For structurally known proteins, these properties can be directly obtained from PDB coordinates using computational programs. The STRIDE9 and DSSP10, as examples, are designed to obtain protein secondary structure and solvent accessibility area of PDB structures. Some elegant bioinformatics tools have also been developed to predict these features directly from protein sequences. For instance, Psipred11 is a widely used tool to predict protein secondary structure from sequence profiles with a Q3 accuracy of approximately 80%. SPINE-X12 is a novel method for RSA and BTA prediction through a two-layer neural network. In general, these structural features, even if approximately or by prediction, are still useful for protein structure prediction and function annotations. In fact, most state-of-the-art protein prediction methods use one or some structural features to improve performance. In this work, we develop algorithms to predict SS, RSA, RD and BTA with the assistance of neural network training. We apply the predicted structures to outer membrane protein (OMP) identification from proteome wide sequences. OMPs, which have been found to play diverse functional roles, are frequently found in the outer membranes of gram-negative bacteria, mitochondria and chloroplasts. Due to their functional importance, correct identification of OMPs from high throughput sequences is of value for proteome annotation and drug design13. During the past decades, OMP identification techniques have received considerable attention and a series of novel methods (e.g., TMBETA-NET14, PRED-TMBB15 and HHomp16) has been developed. Machine learning methods were also used in OMP identification17,18. One successful tool is HHomp.
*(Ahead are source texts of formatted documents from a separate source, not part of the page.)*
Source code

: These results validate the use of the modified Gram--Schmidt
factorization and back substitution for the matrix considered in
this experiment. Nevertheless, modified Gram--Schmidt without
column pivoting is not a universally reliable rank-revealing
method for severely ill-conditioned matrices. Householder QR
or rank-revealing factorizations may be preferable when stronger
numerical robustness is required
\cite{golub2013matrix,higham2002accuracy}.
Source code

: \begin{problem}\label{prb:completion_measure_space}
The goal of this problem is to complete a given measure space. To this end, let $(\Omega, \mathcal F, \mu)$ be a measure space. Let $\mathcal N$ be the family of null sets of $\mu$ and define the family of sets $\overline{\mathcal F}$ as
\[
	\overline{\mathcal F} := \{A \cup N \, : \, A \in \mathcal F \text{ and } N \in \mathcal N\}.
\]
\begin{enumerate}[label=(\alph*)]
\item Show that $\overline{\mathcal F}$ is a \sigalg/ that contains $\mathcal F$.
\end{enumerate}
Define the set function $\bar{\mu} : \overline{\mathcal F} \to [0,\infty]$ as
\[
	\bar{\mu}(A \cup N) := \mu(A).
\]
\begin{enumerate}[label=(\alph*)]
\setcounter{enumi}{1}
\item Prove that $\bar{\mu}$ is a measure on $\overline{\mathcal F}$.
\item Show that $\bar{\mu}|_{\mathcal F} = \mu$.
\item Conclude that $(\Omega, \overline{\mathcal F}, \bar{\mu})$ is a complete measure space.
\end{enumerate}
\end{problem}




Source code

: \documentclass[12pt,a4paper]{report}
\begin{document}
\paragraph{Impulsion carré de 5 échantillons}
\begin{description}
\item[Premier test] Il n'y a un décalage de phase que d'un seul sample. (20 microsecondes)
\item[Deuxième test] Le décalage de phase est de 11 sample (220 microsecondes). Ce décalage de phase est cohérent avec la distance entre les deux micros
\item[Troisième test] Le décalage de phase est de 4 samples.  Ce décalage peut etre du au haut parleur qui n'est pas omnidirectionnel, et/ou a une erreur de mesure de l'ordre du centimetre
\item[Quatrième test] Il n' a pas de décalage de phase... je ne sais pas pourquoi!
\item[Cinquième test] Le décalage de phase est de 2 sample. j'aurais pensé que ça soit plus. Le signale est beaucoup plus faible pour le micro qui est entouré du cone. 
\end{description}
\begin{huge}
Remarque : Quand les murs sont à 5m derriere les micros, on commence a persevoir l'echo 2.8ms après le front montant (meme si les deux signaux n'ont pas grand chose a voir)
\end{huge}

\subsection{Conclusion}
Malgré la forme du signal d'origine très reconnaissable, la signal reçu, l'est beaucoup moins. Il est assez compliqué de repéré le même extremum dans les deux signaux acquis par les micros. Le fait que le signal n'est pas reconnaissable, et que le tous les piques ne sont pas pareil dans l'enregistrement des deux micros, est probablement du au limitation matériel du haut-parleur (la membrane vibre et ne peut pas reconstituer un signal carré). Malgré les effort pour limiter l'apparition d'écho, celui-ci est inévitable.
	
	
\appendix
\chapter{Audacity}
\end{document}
To predict whether a query sequence is an OMP, HHomp builds a profile HMM for a query sequence and compares it with an OMP database by HMM-HMM matching.

Previously, we developed SSEA-OMP19 for OMP identification and Trans-OMP20 for locating the transmembrane regions of OMPs. In SSEA-OMP, secondary structure element alignment (SSEA) is used to align an OMP and a non-OMP databases. The query sequence is judged whether it is OMP or not by the top alignments. In Trans-OMP, transmembrane regions of OMPs are predicted by combining the position- and composition-based features of sequence profiles.

Although many methods have been proposed, the performance of OMP identification is not yet very satisfactory and the requirements for new algorithms are still desirable, especially in the current post-genomic era. Here, we develop a novel method to identify OMPs. We construct sequence profiles (e.g., PSSM) by searching query sequences against the NCBI NR database via Position-Specific Iterated BLAST21 (PSI-BLAST). The obtained PSSM profiles are then fed into trained neural networks to generate predicted structural properties. The query sequences are compared with OMPs by using profile-to-profile alignment with a scoring function incorporating PSSM profiles and predicted structural features. Finally, the query sequences are judged to be OMPs or not by the significances of the alignment scores. We will introduce the details of our algorithms step-by-step in the following sections.

Results

A pipeline of our methods

A pipeline of our methods was constructed and is clearly presented in Fig. 1. The pipeline consists of three modules: (1) prediction of structural features, (2) identification of OMPs and (3) modeling of 3D structures for potential OMPs. In the first step, a query sequence is threaded by PSI-BLAST through the NCBI NR database for three iterations with an e-value threshold of 0.001 to generate sequence profiles. Then, structural features can be generated by PSSM-2-Features with the sequence profiles provided as input. In the second step, PPA-OMP local alignment method22 is used to search the query sequence against an OMP sequence database and the query sequence is determined to be an OMP or not by top alignments. Finally, the query sequence is searched against a structurally known OMP database. The 3D models for the query sequence are built using PPA-OMP alignment with the assistance of MODELLER23 if it is predicted to be an OMP. It should be pointed out here that global alignment is used to align as many residues as possible in the 3D model building.

Figure 1
figure 1

A pipeline of our methods.

The pipeline consists of three modules, prediction of structural features, identification of OMPs and modeling of 3D structures for potential OMPs. First, a target protein is iteratively threaded through the local NCBI NR database for three iterations to generate sequence profiles. Profiles are then fed into the trained neural networks to predict structurally features. Second, the target protein is searched against an OMP sequence database by using PPA-OMP with a scoring function incorporating sequence profiles and predicted structural features. The target protein is judged to be an OMP or not by the significance of the top alignment. Third, the target protein is searched against a structurally known OMP database by PPA-OMP program if the target protein is predicted to be an OMP. The 3D structural models of the target are built using the alignment by PPA-OMP with the assistance of MODELLER23 program. Because PPA-OMP is used to search a sequence database and a structurally known database in this pipeline, PPA-OMP is used twice in this flow chart.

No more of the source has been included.